Description

Class:

jwst.wfss_contam.WfssContamStep

Alias:

wfss_contam

The Wide Field Slitless Spectroscopy (WFSS) contamination correction (wfss_contam) step is applied to grism exposures in an attempt to correct effects due to overlapping spectral traces, which often happens in observations of crowded fields. It is to be applied to individual grism exposures in the latter stages of the calwebb_spec2 pipeline.

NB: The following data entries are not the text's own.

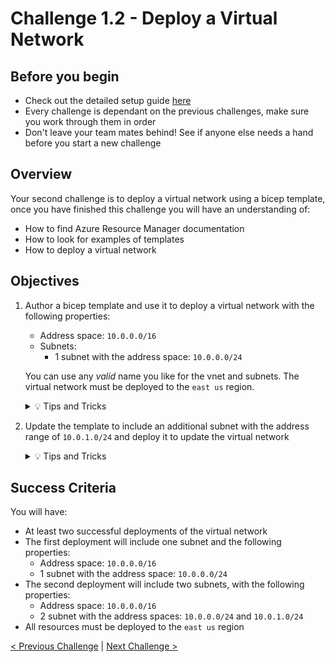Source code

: # Challenge 1.2 - Deploy a Virtual Network

## Before you begin

* Check out the detailed setup guide [here](Setup/readme.md)
* Every challenge is dependant on the previous challenges, make sure you work through them in order
* Don't leave your team mates behind! See if anyone else needs a hand before you start a new challenge

## Overview

Your second challenge is to deploy a virtual network using a bicep template, once you have finished this challenge you will have an understanding of:
* How to find Azure Resource Manager documentation
* How to look for examples of templates
* How to deploy a virtual network

## Objectives

1. Author a bicep template and use it to deploy a virtual network with the following properties:
    * Address space: `10.0.0.0/16`
    * Subnets:
        * 1 subnet with the address space: `10.0.0.0/24`

    You can use any *valid* name you like for the vnet and subnets. The virtual network must be deployed to the `east us` region.

    <details>
    <summary>💡 Tips and Tricks</summary>
    <ul>
        <li>Can Visual Studio Code make your job easier again?</li>
        <li>Where can you find <a href="https://docs.microsoft.com/en-us/azure/templates/microsoft.network/virtualnetworks?tabs=bicep" target="_blank">ARM documentation</a>?</li>
        <li>What are <a href="https://azure.microsoft.com/en-us/resources/templates/?sort=DateUpdated" target="_blank">quick start templates</a>?</li>
    </ul>
    </details>

1. Update the template to include an additional subnet with the address range of `10.0.1.0/24` and deploy it to update the virtual network

    <details>
    <summary>💡 Tips and Tricks</summary>
    <ul>
        <li>What is <a href="https://docs.microsoft.com/en-us/azure/azure-resource-manager/templates/overview#why-choose-arm-templates#:~:text=idempotent" target="_blank">idempotency</a>?</li>
        <li>What do you think would happen if you changed the name of the vnet?</li>
    </ul>
    </details>

## Success Criteria

You will have:
 - At least two successful deployments of the virtual network
 - The first deployment will include one subnet and the following properties:
    - Address space: `10.0.0.0/16`
    - 1 subnet with the address space: `10.0.0.0/24`
 - The second deployment will include two subnets, with the following properties:
    - Address space: `10.0.0.0/16`
    - 2 subnet with the address spaces: `10.0.0.0/24` and `10.0.1.0/24`
 - All resources must be deployed to the `east us` region

[< Previous Challenge](../1.1/readme.md) | [Next Challenge >](../1.3/readme.md)
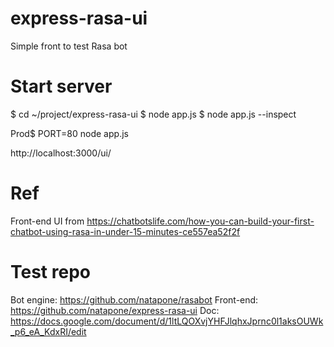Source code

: # express-rasa-ui
Simple front to test Rasa bot

# Start server
$ cd ~/project/express-rasa-ui
$ node app.js
$ node app.js --inspect

Prod$ PORT=80 node app.js



http://localhost:3000/ui/

# Ref
Front-end UI from https://chatbotslife.com/how-you-can-build-your-first-chatbot-using-rasa-in-under-15-minutes-ce557ea52f2f

# Test repo
Bot engine: https://github.com/natapone/rasabot
Front-end: https://github.com/natapone/express-rasa-ui
Doc: https://docs.google.com/document/d/1ltLQOXvjYHFJlqhxJprnc0l1aksOUWk_p6_eA_KdxRI/edit
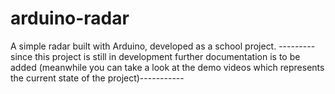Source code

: # arduino-radar
A simple radar built with Arduino, developed as a school project.
---------since this project is still in development 
further documentation is to be added (meanwhile you can take a look at the demo videos which represents the current state of the project)-----------
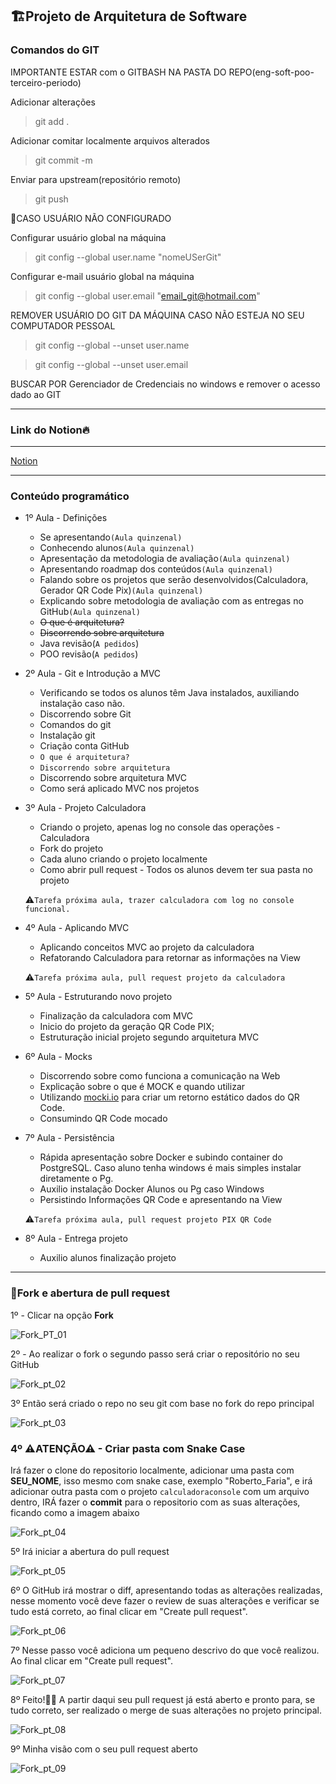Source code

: ## 🏗Projeto de Arquitetura de Software

### Comandos do GIT

IMPORTANTE ESTAR com o GITBASH NA PASTA DO REPO(eng-soft-poo-terceiro-periodo)

Adicionar alterações
> git add .

Adicionar comitar localmente arquivos alterados
> git commit -m

Enviar para upstream(repositório remoto)
> git push

🚧CASO USUÁRIO NÃO CONFIGURADO

Configurar usuário global na máquina
> git config --global user.name "nomeUSerGit"

Configurar e-mail usuário global na máquina
> git config --global user.email "email_git@hotmail.com"

REMOVER USUÁRIO DO GIT DA MÁQUINA CASO NÃO ESTEJA NO SEU COMPUTADOR PESSOAL

> git config --global --unset user.name

> git config --global --unset user.email

BUSCAR POR Gerenciador de Credenciais no windows e remover o acesso dado ao GIT

---

### Link do Notion🔥

---

[Notion](https://www.notion.so/Primeiro-Bimestre-013e0180341e4a73b3ba2d1768fca330)

---

### Conteúdo programático

- 1º Aula - Definições
    - Se apresentando`(Aula quinzenal)`
    - Conhecendo alunos`(Aula quinzenal)`
    - Apresentação da metodologia de avaliação`(Aula quinzenal)`
    - Apresentando roadmap dos conteúdos`(Aula quinzenal)`
    - Falando sobre os projetos que serão desenvolvidos(Calculadora, Gerador QR Code Pix)`(Aula quinzenal)`
    - Explicando sobre metodologia de avaliação com as entregas no GitHub`(Aula quinzenal)`
    - ~~O que é arquitetura?~~
    - ~~Discorrendo sobre arquitetura~~
    - Java revisão(`A pedidos`)
    - POO revisão(`A pedidos`)

- 2º Aula - Git e Introdução a MVC
    - Verificando se todos os alunos têm Java instalados, auxiliando instalação caso não.
    - Discorrendo sobre Git
    - Comandos do git
    - Instalação git
    - Criação conta GitHub
    - `O que é arquitetura?`
    - `Discorrendo sobre arquitetura`
    - Discorrendo sobre arquitetura MVC
    - Como será aplicado MVC nos projetos
    
- 3º Aula - Projeto Calculadora
    - Criando o projeto, apenas log no console das operações - Calculadora
    - Fork do projeto
    - Cada aluno criando o projeto localmente
    - Como abrir pull request - Todos os alunos devem ter sua pasta no projeto
    
    ⚠`Tarefa próxima aula, trazer calculadora com log no console funcional.`
    
- 4º Aula - Aplicando MVC
    - Aplicando conceitos MVC ao projeto da calculadora
    - Refatorando Calculadora para retornar as informações na View
    
    ⚠`Tarefa próxima aula, pull request projeto da calculadora`
    
- 5º Aula - Estruturando novo projeto
    - Finalização da calculadora com MVC
    - Inicio do projeto da geração QR Code PIX;
    - Estruturação inicial projeto segundo arquitetura MVC
- 6º Aula - Mocks
    - Discorrendo sobre como funciona a comunicação na Web
    - Explicação sobre o que é MOCK e quando utilizar
    - Utilizando [mocki.io](https://mocki.io/) para criar um retorno estático dados do QR Code.
    - Consumindo QR Code mocado
- 7º Aula - Persistência
    - Rápida apresentação sobre Docker e subindo container do PostgreSQL. Caso aluno tenha windows é mais simples instalar diretamente o Pg.
    - Auxilio instalação Docker Alunos ou Pg caso Windows
    - Persistindo Informações QR Code e apresentando na View
    
    ⚠`Tarefa próxima aula, pull request projeto PIX QR Code`
    
- 8º Aula - Entrega projeto
    - Auxilio alunos finalização projeto

---

### 🍴Fork e abertura de pull request

1º - Clicar na opção **Fork**

![Fork_PT_01](https://github.com/Sandrolaxx/eng-soft-arch-quarto-periodo-turma-b/assets/61207420/1eccb15a-f3ad-4355-ab16-f1b0fb244cbd)

2º - Ao realizar o fork o segundo passo será criar o repositório no seu GitHub

![Fork_pt_02](https://github.com/Sandrolaxx/eng-soft-arch-quarto-periodo-turma-b/assets/61207420/4e06b579-5aef-4b1d-9281-8622895a561b)

3º Então será criado o repo no seu git com base no fork do repo principal

![Fork_pt_03](https://github.com/Sandrolaxx/eng-soft-arch-quarto-periodo-turma-b/assets/61207420/23b2c306-cacb-4439-aa72-28eb3c8efad3)

### 4º ⚠ATENÇÃO⚠ - Criar pasta com Snake Case 
Irá fazer o clone do repositorio localmente, adicionar uma pasta com **SEU_NOME**, isso mesmo com snake case, exemplo "Roberto_Faria", e irá adicionar outra pasta com o projeto `calculadoraconsole` com um arquivo dentro, IRÁ fazer o **commit** para o repositorio com as suas alterações, ficando como a imagem abaixo

![Fork_pt_04](https://github.com/Sandrolaxx/eng-soft-poo-terceiro-periodo/assets/61207420/3cb2f88e-8474-4458-9bb8-9ca0ddbb4962)

5º Irá iniciar a abertura do pull request

![Fork_pt_05](https://github.com/Sandrolaxx/eng-soft-arch-quarto-periodo-turma-b/assets/61207420/0dc4d467-a7a5-41db-ad5d-26db22e64efd)

6º O GitHub irá mostrar o diff, apresentando todas as alterações realizadas, nesse momento você deve fazer o review de suas alterações e verificar se tudo está correto, ao final clicar em "Create pull request".

![Fork_pt_06](https://github.com/Sandrolaxx/eng-soft-arch-quarto-periodo-turma-b/assets/61207420/e00b9d29-eef3-4b7d-b62e-dcf2ea6fef81)

7º Nesse passo você adiciona um pequeno descrivo do que você realizou. Ao final clicar em "Create pull request".

![Fork_pt_07](https://github.com/Sandrolaxx/eng-soft-arch-quarto-periodo-turma-b/assets/61207420/86dde404-55cc-4174-a863-50c61aa392ea)

8º Feito!🥳🎉 A partir daqui seu pull request já está aberto e pronto para, se tudo correto, ser realizado o merge de suas alterações no projeto principal.

![Fork_pt_08](https://github.com/Sandrolaxx/eng-soft-arch-quarto-periodo-turma-b/assets/61207420/8659495a-125d-4837-9d0a-49f9c5975f8a)

9º Minha visão com o seu pull request aberto

![Fork_pt_09](https://github.com/Sandrolaxx/eng-soft-arch-quarto-periodo-turma-b/assets/61207420/35e64864-2e65-49e2-890d-0c6ac573e008)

Briefly, source fluxes from a direct image of the field are used to simulate grism spectra for each source. Each source spectrum is then corrected for contamination by subtracting the simulated spectra of nearby sources. Details of the procedures and all input/output products are given in the following sections.

Inputs

The method utilized to perform the correction requires several input data products, including:

  1. The grism data to be corrected. The step is applied near the end of the calwebb_spec2 pipeline, after the application of the extract_2d and srctype steps, but before the photom step. Thus individual 2D cutouts exist for each identified source in the grism image, and the data are still in units of countrate.

  2. The resampled direct image (i2d product) of the field, usually obtained from the same WFSS observation as the grism image. The name of the direct image to use is retrieved from the “DIRIMAGE” keyword in the input grism image, which should’ve been populated at the beginning of the calwebb_spec2 pipeline from an entry in the “spec2” input ASN file.

  3. The segmentation map (segm product) created from the direct image during calwebb_image3 processing. The name of the segmentation map to use is retrieved from the “SEGMFILE” keyword in the input grism image, which should’ve been populated at the beginning of the calwebb_spec2 pipeline from an entry in the “spec2” input ASN file.

The Method

Here we describe the steps used to perform the contamination correction.

  1. First, a full-frame intermediate image, matching the size and shape of the grism image to be corrected, is created and populated with simulated spectra of all known sources in the field. The simulated spectra are created as follows:

    1. The segmentation (segm) file is searched for pixels with non-zero values and lists of pixels belonging to each source are created.

    2. The fluxes of each pixel in the lists are loaded from the direct image (i2d), creating a list of per-pixel flux values for each source.

    3. A list of wavelength values is created for each source, which will be used to create the simulated spectra. The wavelength values span the range given by minimum and maximum wavelengths read from the WAVELENGTHRANGE reference file and are order-dependent.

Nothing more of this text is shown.